Entries provided –
+++
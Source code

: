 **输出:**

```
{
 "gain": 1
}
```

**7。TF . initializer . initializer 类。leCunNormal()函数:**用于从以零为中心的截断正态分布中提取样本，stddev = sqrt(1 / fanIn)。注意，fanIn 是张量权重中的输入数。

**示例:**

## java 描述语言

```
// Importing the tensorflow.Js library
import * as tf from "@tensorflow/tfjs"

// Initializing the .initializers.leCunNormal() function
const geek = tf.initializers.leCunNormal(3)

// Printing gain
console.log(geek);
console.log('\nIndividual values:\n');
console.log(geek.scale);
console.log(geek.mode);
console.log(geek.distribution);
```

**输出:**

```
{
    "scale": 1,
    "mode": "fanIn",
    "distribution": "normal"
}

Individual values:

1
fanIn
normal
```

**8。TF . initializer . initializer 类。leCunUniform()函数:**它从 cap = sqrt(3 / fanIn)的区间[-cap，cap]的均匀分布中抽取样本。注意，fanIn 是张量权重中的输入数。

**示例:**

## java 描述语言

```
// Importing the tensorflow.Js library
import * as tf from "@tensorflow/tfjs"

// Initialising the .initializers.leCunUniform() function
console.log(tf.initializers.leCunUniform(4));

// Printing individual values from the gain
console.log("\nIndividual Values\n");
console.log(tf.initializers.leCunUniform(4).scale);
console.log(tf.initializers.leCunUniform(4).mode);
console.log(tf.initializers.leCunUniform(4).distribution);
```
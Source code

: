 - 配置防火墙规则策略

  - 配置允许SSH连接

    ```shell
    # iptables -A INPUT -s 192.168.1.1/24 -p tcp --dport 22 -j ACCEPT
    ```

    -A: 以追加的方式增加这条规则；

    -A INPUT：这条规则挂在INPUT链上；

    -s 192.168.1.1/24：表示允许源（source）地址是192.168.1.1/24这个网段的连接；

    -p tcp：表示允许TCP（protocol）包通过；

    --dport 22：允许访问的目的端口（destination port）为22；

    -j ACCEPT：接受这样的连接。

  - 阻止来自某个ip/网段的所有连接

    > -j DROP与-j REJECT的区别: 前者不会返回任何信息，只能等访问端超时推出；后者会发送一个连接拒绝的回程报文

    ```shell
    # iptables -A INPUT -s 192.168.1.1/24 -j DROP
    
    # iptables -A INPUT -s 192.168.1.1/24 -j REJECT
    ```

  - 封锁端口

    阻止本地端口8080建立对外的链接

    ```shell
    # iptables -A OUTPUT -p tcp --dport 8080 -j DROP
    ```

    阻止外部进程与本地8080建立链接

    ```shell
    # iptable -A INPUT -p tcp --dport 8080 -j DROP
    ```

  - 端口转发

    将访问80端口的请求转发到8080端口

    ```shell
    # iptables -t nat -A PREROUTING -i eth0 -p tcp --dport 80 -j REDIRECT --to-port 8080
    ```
+++
Task goal –
Search the material above for the word "nIndividual", then copy out each line that has it.

Solved exercise –
console.log('\nIndividual values:\n');
console.log("\nIndividual Values\n");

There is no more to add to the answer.